Simplifying reporting and procedure across borders
The European Commission targets a 25% reduction in administrative costs for all companies and 35% for SMEs. This will be achieved by simplifying reporting and filing requirements, clarifying tax obligations, and eliminating redundant procedures.
Businesses operating in multiple Member States will benefit from consistent rules and simplified cross-border reporting, making compliance more predictable and less resource-intensive.
Improving competitiveness and clarity
The Tax Omnibus also aims to enhance EU competitiveness. Harmonised rules on dividends, interest, royalties, mergers, and other intra-EU transactions should promote investment and reduce disputes between national tax authorities. In terms of fiscal impact, the envisaged measures aim to be tax neutral for taxpayers and are not expected to lead to any material redistribution of tax revenues between Member States.
Next steps
The Call for Evidence was published on 16 February 2026, inviting stakeholders to provide feedback on the identified problems and the need to act. No separate public consultation is planned; however, the Commission Services have carried out extensive targeted consultations involving all Member States and approximately 50 multinational groups and business associations. The Tax Omnibus directive is expected by Q2 ‑2026. The proposal will be based on Article 115 TFEU and will require adoption by the Council acting unanimously in accordance with the special legislative procedure, after consulting the European Parliament and the Economic and Social Committee.
The Commission plans to conduct ongoing monitoring to ensure the simplifications achieve their objectives, particularly in reducing administrative burdens and facilitating cross-border transactions.
Practical impact
Businesses should expect predictable and uniform rules across the EU, simplified reporting requirements, and a reduction in administrative burdens, especially for SMEs.
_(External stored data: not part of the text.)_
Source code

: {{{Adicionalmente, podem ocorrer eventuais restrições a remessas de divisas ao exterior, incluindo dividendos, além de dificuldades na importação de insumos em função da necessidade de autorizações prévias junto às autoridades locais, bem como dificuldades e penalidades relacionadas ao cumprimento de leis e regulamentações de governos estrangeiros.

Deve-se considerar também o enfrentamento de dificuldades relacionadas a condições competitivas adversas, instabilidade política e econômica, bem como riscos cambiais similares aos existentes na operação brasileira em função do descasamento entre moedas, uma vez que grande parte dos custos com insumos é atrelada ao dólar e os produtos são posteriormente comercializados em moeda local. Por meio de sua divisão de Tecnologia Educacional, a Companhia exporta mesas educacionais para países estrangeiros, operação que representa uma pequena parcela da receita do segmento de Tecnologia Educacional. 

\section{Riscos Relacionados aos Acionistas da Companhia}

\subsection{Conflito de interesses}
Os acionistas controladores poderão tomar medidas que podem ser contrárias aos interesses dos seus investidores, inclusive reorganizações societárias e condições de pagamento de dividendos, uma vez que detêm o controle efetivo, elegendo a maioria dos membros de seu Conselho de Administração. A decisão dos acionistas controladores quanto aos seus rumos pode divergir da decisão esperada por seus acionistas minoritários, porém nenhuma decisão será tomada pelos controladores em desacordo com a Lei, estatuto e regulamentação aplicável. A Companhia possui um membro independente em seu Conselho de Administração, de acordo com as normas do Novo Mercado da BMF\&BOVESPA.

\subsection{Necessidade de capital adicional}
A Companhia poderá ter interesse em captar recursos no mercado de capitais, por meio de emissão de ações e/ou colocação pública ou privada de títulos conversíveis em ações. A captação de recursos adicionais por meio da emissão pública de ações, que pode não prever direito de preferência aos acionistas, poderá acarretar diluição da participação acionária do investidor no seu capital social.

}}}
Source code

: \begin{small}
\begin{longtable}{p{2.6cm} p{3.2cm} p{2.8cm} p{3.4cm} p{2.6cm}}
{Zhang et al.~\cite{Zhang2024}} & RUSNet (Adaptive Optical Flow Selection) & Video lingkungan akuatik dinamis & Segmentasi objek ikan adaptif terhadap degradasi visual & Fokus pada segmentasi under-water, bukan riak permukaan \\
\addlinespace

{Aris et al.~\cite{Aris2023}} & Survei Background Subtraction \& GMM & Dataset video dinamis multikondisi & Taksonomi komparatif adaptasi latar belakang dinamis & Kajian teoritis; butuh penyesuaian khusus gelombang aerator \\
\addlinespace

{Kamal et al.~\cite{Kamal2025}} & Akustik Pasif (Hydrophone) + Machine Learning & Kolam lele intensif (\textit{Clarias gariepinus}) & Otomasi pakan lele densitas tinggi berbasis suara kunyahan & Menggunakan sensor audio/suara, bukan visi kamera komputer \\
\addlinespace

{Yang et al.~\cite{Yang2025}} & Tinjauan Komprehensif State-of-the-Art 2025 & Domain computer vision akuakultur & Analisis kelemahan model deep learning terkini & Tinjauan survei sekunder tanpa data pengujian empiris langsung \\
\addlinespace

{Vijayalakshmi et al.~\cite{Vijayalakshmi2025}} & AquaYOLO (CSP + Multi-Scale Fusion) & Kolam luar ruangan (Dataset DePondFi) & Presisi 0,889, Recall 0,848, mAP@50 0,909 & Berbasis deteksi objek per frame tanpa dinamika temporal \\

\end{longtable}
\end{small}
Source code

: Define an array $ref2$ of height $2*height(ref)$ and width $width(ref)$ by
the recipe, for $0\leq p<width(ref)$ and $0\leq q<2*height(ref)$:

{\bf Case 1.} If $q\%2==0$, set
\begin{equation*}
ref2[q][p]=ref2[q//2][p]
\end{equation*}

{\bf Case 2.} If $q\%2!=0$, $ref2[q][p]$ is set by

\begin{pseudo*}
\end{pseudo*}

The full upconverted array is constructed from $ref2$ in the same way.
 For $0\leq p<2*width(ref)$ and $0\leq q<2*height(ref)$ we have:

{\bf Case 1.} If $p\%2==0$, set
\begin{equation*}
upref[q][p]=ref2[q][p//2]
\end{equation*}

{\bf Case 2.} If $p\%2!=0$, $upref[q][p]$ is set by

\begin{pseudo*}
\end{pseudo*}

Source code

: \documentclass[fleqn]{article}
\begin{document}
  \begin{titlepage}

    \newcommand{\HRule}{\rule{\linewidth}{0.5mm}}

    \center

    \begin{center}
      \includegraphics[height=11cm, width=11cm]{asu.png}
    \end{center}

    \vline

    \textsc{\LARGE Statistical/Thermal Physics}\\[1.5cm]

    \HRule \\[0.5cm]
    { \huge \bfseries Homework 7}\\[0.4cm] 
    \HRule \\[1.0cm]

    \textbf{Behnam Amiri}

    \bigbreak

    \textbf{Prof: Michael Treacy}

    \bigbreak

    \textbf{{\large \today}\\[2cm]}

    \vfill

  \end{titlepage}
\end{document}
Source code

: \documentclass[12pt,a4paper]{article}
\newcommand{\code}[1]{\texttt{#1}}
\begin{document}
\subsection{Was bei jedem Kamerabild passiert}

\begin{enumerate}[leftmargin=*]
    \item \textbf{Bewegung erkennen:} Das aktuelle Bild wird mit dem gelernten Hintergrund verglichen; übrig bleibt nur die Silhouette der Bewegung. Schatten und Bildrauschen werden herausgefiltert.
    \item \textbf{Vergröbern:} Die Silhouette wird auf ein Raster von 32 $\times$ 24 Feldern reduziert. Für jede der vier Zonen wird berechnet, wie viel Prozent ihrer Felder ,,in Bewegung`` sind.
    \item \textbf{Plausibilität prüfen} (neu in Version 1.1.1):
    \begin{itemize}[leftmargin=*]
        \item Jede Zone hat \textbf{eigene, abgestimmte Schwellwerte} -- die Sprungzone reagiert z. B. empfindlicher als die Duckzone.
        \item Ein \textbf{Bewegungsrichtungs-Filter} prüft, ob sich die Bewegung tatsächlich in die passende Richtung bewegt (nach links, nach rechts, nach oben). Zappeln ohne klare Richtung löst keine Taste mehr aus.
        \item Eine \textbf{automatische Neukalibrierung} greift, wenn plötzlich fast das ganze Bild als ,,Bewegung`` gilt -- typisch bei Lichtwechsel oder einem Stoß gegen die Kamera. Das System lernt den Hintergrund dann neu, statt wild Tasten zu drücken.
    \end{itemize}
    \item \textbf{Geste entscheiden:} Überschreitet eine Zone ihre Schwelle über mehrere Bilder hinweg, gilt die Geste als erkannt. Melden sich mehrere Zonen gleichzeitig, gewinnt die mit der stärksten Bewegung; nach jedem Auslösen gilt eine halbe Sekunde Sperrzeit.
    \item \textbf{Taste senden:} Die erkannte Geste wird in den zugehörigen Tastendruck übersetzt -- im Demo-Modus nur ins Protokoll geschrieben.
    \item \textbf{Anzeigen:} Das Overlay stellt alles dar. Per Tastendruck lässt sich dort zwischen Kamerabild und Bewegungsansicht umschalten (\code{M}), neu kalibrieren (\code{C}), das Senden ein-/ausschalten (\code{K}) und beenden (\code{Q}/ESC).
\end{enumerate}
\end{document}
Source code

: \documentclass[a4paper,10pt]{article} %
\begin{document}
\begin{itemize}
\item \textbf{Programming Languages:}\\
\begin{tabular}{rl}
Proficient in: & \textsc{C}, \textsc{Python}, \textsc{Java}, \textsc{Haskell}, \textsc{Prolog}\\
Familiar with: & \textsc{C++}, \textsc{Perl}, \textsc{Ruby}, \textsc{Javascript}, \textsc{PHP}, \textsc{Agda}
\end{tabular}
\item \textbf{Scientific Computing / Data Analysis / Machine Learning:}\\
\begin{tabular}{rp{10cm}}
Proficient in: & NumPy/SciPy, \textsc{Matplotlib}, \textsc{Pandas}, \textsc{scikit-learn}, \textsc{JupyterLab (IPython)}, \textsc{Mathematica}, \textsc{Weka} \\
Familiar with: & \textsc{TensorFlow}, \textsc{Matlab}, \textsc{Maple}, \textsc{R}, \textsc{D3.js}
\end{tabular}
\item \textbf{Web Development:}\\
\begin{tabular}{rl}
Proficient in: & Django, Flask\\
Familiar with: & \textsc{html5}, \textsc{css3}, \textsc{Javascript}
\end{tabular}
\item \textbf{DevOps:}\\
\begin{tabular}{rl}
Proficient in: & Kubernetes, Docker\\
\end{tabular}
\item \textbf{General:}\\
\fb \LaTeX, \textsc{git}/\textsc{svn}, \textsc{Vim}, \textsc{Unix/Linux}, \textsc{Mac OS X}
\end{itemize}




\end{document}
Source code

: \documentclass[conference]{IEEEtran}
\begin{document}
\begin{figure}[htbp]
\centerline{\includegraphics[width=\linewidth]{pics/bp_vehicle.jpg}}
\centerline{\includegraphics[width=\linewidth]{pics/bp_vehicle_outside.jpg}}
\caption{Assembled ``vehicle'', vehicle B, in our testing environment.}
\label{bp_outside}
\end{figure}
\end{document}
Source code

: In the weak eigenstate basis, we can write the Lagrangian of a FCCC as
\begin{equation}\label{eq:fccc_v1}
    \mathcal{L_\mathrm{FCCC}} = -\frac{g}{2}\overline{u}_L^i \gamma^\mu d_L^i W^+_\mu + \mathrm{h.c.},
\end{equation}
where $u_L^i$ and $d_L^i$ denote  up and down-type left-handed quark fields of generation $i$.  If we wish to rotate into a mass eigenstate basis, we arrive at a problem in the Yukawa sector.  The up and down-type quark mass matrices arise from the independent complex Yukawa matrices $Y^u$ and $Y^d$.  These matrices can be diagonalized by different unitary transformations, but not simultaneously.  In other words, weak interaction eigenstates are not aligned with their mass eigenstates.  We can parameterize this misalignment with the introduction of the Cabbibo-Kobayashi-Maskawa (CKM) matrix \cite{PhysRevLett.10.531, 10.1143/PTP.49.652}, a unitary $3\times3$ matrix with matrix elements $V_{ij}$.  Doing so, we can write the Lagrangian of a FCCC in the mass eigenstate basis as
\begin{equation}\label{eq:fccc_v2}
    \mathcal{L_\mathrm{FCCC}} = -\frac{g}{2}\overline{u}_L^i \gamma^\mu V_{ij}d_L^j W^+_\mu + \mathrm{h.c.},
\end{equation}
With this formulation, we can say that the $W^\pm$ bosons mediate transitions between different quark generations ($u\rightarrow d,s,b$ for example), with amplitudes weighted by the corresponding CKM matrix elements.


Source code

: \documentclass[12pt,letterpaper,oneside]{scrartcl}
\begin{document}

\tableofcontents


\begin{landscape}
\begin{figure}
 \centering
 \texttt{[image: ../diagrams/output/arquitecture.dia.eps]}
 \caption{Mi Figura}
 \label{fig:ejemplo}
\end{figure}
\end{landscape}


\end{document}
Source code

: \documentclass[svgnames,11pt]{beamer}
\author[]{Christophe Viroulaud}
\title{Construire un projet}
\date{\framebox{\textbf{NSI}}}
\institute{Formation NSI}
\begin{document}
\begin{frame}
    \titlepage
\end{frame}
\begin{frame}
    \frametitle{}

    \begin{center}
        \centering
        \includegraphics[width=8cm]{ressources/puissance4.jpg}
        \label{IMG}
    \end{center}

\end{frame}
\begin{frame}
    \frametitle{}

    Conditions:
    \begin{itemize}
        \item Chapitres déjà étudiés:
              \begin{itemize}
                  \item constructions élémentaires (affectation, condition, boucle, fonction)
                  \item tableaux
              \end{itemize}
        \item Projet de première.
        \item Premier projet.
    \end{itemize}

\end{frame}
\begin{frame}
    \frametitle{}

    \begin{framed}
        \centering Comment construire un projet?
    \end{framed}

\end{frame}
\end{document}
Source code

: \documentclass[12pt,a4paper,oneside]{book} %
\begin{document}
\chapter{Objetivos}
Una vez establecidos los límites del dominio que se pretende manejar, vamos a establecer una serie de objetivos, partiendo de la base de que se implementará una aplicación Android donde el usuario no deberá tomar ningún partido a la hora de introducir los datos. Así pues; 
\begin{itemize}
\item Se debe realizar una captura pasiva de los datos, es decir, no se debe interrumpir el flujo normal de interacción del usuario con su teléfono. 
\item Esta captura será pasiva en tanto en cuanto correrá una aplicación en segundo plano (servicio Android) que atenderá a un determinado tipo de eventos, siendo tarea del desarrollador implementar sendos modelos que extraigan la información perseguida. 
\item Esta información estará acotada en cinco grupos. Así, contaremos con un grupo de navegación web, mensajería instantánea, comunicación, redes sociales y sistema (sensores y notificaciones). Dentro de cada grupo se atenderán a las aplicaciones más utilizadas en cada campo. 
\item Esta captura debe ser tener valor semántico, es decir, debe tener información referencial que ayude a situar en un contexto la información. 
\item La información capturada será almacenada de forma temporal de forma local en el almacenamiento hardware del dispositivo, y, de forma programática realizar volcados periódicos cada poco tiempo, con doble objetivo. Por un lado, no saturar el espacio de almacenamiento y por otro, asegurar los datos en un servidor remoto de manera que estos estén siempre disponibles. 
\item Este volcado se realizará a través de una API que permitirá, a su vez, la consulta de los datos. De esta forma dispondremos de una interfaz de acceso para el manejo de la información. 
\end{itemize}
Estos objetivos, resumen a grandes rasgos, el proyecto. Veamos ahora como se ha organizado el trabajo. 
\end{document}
Larger groups will benefit from improved harmonisation, reducing uncertainty and disputes.
The Initiative reflects the EU’s commitment to fair taxation while improving economic efficiency.
Conclusion
The Tax Omnibus represents a significant step towards a simpler, more coherent, and modern corporate tax system within the EU. Businesses can expect lower compliance costs, clearer rules, and a framework better adapted to today’s economic and cross-border realities.
With the legislative proposal expected in Q2 2026, businesses should begin assessing the potential impact of the anticipated simplifications on their existing compliance processes, cross-border structures, and tax dispute strategies, and consider engaging with the Call for Evidence to ensure their concerns are reflected in the final proposal.